Jean E. Howard

Jean Howard is William B. Ransford Professor and Vice Provost for Diversity Initiatives at Columbia University. Professor Howard began teaching at Syracuse in 1975, where she received the first University-wide Wasserstrom Prize for excellence as teacher and mentor of graduate students; she has also received Guggenheim, NEH, Mellon, Folger and Newberry Library fellowships. In 2003-04 she was the Avery Distinguished Fellow at the Huntington Library in Pasadena, California. Her teaching interests include Shakespeare, Tudor and Stuart drama, Early Modern poetry, modern drama, feminist and Marxist theory, and the history of feminism. She has published essays on Shakespeare, Pope, Ford, Heywood, Dekker, Marston, and Jonson, as well as on aspects of contemporary critical theory including new historicism, Marxism, and issues in feminism. Her books include Shakespeare’s Art of Orchestration (1984); Shakespeare Reproduced: The Text in History and Ideology, edited with Marion O’Connor (1987); The Stage and Struggle in Early Modern England (1994); with Phyllis Rackin, Engendering a Nation: A Feminist Account of Shakespeare’s English Histories (1997); Marxist Shakespeares, edited with Scott Shershow (2000); and four generically organized Companions to Shakespeare, edited with Richard Dutton (2001). She is co-editor of The Norton Shakespeare (1997) and General Editor of the Bedford Contextual Editions of Shakespeare.
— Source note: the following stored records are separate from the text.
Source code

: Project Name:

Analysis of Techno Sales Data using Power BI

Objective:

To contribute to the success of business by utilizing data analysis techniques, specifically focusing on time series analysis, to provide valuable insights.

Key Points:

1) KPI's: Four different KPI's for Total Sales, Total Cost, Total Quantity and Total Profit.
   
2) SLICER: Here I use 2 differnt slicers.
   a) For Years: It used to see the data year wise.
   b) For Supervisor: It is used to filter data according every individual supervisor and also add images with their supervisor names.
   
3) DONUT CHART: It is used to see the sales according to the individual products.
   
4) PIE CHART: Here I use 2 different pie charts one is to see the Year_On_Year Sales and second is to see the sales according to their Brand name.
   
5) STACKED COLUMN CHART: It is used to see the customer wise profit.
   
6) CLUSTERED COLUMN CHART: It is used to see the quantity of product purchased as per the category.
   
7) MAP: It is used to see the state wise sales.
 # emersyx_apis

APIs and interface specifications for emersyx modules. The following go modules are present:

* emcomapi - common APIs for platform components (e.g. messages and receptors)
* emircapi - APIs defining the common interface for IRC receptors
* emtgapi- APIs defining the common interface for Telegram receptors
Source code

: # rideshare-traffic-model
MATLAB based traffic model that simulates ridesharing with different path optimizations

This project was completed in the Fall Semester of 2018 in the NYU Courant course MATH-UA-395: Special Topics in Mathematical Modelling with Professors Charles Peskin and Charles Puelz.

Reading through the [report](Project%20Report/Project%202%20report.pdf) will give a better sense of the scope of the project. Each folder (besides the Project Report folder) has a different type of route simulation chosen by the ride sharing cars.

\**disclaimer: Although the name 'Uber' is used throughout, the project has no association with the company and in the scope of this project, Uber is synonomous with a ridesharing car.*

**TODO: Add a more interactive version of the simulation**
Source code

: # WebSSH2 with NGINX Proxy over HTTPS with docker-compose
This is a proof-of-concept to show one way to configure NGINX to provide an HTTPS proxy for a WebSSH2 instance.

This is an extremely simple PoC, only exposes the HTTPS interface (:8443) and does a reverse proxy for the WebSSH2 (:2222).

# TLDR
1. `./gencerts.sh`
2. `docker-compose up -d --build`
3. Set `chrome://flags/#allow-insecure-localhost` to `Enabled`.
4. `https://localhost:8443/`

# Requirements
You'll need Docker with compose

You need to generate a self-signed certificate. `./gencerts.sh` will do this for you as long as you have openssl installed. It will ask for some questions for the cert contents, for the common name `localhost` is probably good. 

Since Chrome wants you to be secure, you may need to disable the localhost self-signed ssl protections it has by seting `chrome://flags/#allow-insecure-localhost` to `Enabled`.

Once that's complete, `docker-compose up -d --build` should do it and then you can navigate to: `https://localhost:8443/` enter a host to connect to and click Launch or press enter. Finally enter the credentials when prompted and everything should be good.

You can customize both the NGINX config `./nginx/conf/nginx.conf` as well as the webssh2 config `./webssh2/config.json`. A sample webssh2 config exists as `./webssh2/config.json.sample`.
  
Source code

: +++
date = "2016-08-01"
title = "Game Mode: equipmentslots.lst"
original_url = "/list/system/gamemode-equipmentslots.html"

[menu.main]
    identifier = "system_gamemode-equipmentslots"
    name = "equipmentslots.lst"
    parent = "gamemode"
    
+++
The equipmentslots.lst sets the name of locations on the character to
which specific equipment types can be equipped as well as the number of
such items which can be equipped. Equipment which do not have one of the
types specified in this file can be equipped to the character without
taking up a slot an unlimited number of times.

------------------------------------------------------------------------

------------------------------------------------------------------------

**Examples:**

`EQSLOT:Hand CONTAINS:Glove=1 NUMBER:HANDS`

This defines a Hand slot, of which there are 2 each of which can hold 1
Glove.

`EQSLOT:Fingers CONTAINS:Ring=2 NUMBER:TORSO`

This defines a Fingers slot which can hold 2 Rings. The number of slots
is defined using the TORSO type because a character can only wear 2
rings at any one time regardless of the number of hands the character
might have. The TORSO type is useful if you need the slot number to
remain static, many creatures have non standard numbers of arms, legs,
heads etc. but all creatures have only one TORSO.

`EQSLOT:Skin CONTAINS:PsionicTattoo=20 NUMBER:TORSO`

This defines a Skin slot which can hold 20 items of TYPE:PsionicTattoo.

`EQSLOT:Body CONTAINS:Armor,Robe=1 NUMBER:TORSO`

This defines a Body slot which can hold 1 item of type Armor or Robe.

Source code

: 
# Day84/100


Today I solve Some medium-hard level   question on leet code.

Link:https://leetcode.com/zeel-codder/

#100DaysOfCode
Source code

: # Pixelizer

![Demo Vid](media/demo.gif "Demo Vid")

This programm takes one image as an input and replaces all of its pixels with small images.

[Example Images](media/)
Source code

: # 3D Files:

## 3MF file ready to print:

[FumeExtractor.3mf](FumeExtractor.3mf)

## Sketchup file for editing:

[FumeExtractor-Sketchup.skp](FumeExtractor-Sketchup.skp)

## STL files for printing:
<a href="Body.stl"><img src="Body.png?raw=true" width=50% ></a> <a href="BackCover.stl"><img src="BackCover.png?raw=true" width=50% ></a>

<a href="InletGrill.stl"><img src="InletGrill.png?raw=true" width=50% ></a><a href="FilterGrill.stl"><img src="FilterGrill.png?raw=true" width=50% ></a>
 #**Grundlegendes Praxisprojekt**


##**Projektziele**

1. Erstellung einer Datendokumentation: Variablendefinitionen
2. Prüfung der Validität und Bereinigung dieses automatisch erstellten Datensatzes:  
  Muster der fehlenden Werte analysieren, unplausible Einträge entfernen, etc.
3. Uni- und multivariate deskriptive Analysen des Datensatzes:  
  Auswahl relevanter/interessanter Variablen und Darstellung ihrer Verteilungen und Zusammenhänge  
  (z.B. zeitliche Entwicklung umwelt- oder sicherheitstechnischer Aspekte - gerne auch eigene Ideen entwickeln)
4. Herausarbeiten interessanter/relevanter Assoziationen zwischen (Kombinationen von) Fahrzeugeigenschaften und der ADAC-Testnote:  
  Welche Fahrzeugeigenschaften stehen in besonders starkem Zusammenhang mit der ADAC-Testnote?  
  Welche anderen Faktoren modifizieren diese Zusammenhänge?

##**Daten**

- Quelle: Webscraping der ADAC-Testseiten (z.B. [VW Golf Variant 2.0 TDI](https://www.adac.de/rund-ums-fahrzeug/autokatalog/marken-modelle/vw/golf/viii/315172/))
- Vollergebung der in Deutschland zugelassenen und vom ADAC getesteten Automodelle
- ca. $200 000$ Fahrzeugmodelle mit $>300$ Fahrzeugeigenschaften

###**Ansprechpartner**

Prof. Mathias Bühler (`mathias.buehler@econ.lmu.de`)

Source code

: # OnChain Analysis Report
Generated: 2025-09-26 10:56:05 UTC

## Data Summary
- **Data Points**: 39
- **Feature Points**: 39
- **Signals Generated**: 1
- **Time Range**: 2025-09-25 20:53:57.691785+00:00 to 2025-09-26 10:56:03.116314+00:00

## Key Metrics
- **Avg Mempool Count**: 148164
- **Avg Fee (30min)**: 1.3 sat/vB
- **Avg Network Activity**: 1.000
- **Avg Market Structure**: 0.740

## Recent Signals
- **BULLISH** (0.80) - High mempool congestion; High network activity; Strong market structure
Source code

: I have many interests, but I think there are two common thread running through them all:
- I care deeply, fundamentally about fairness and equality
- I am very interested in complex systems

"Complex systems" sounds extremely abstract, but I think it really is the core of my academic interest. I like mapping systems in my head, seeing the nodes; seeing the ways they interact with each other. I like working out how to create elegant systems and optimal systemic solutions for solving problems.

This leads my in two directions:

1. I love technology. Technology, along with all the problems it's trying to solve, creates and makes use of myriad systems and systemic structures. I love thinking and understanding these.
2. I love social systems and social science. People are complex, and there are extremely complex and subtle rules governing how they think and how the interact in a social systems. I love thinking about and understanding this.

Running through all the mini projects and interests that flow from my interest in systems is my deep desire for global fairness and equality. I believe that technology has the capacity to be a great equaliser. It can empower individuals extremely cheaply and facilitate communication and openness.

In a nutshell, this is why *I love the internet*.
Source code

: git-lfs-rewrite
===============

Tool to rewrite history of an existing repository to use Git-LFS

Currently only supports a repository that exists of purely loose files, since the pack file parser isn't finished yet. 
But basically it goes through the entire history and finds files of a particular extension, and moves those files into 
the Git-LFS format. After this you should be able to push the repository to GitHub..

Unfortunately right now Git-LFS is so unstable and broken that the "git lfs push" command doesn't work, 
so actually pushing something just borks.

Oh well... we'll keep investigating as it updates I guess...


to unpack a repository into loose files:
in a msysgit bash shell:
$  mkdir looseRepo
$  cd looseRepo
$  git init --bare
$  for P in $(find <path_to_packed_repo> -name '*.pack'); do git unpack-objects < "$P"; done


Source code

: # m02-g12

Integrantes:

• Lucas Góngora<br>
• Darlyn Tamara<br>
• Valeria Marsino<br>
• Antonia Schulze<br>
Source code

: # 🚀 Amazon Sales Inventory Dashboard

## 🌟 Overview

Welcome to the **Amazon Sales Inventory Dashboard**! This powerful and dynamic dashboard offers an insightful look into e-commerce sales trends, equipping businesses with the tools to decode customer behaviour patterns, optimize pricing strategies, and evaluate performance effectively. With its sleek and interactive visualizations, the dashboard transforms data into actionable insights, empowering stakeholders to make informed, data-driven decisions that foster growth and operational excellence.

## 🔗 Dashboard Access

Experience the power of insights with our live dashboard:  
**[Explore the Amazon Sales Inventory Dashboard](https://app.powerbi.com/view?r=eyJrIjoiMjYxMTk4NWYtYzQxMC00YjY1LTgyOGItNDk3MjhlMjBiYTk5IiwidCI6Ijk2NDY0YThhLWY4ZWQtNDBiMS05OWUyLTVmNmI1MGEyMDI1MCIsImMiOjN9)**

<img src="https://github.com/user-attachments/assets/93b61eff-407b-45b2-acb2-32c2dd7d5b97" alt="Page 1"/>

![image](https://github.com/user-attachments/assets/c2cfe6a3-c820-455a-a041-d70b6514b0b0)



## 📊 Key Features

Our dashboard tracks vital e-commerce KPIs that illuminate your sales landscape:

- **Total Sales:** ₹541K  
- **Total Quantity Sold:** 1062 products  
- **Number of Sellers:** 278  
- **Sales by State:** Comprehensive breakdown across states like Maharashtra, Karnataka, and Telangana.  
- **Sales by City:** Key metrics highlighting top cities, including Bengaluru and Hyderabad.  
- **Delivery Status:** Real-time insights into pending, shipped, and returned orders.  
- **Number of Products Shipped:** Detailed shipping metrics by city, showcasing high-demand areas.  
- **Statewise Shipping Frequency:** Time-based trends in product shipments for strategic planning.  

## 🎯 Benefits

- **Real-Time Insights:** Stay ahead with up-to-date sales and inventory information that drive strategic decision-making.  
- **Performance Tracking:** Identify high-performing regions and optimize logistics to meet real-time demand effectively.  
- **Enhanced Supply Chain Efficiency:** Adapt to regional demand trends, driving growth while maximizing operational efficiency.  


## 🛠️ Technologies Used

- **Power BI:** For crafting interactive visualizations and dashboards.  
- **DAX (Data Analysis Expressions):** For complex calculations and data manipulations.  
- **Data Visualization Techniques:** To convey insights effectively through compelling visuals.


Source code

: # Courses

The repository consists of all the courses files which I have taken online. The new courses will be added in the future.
Her current book project, entitled Theater of a City: The Spaces of London Comedy 1598-1642, will be published by the University of Pennsylvania Press in fall of 2006. From 1996 to 1999 Professor Howard served as Director of the Institute for Research on Women and Gender and in 1999-2000 served as President of the Shakespeare Association of America. In fall of 2004 Professor Howard began a three-year term as Vice Provost for Diversity Initiatives at Columbia.